§ What is needed
Set out exactly, and with nothing added, the line containing "Pre-commit hooks are" and every line after it through the final line of the data.
BEGIN The data
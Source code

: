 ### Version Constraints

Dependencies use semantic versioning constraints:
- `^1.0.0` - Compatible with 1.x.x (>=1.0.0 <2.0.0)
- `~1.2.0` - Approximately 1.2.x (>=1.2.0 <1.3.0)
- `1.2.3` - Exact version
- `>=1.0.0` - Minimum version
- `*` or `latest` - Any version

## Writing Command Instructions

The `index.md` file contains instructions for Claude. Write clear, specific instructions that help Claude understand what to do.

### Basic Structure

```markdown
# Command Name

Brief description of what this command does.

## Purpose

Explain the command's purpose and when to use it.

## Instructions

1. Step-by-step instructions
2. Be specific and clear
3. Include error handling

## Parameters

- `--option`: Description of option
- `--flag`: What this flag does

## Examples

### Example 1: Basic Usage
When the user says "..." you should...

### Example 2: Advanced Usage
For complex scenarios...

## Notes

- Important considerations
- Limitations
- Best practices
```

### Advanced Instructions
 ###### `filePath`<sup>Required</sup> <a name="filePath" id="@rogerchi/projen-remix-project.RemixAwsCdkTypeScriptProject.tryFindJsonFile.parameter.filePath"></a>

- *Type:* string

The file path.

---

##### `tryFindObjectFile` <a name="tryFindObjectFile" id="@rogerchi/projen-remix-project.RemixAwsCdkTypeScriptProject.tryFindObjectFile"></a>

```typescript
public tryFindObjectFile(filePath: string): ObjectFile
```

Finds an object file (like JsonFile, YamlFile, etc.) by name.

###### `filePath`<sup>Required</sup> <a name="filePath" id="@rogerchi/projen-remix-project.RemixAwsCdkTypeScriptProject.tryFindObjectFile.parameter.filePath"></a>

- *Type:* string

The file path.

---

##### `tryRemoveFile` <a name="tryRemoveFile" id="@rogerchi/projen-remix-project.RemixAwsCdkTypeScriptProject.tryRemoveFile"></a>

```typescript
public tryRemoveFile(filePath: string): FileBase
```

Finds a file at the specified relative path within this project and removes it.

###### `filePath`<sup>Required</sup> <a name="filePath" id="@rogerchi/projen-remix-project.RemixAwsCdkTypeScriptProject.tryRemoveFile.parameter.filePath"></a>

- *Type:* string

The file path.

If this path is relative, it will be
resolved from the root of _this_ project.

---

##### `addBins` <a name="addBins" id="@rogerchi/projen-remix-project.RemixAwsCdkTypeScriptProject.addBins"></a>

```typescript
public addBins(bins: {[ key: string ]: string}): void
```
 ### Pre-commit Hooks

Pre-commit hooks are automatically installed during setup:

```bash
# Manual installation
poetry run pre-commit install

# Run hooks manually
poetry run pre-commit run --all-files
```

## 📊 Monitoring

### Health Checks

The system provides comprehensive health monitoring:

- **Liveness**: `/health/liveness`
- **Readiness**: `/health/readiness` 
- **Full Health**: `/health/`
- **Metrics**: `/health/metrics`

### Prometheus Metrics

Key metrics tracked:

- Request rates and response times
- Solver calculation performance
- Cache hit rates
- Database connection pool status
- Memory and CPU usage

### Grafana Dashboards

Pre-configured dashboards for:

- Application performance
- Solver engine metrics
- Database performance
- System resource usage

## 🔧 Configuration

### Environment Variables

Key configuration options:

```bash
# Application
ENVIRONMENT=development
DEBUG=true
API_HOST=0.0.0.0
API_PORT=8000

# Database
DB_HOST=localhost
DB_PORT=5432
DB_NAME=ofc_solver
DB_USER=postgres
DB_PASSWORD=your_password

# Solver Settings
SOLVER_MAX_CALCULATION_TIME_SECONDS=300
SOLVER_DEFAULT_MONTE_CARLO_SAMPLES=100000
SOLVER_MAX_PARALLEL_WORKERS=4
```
END The data
§ Answer box
Pre-commit hooks are automatically installed during setup:

```bash
# Manual installation
poetry run pre-commit install

# Run hooks manually
poetry run pre-commit run --all-files
```

## 📊 Monitoring

### Health Checks

The system provides comprehensive health monitoring:

- **Liveness**: `/health/liveness`
- **Readiness**: `/health/readiness` 
- **Full Health**: `/health/`
- **Metrics**: `/health/metrics`

### Prometheus Metrics

Key metrics tracked:

- Request rates and response times
- Solver calculation performance
- Cache hit rates
- Database connection pool status
- Memory and CPU usage

### Grafana Dashboards

Pre-configured dashboards for:

- Application performance
- Solver engine metrics
- Database performance
- System resource usage

## 🔧 Configuration

### Environment Variables

Key configuration options:

```bash
# Application
ENVIRONMENT=development
DEBUG=true
API_HOST=0.0.0.0
API_PORT=8000

# Database
DB_HOST=localhost
DB_PORT=5432
DB_NAME=ofc_solver
DB_USER=postgres
DB_PASSWORD=your_password

# Solver Settings
SOLVER_MAX_CALCULATION_TIME_SECONDS=300
SOLVER_DEFAULT_MONTE_CARLO_SAMPLES=100000
SOLVER_MAX_PARALLEL_WORKERS=4
```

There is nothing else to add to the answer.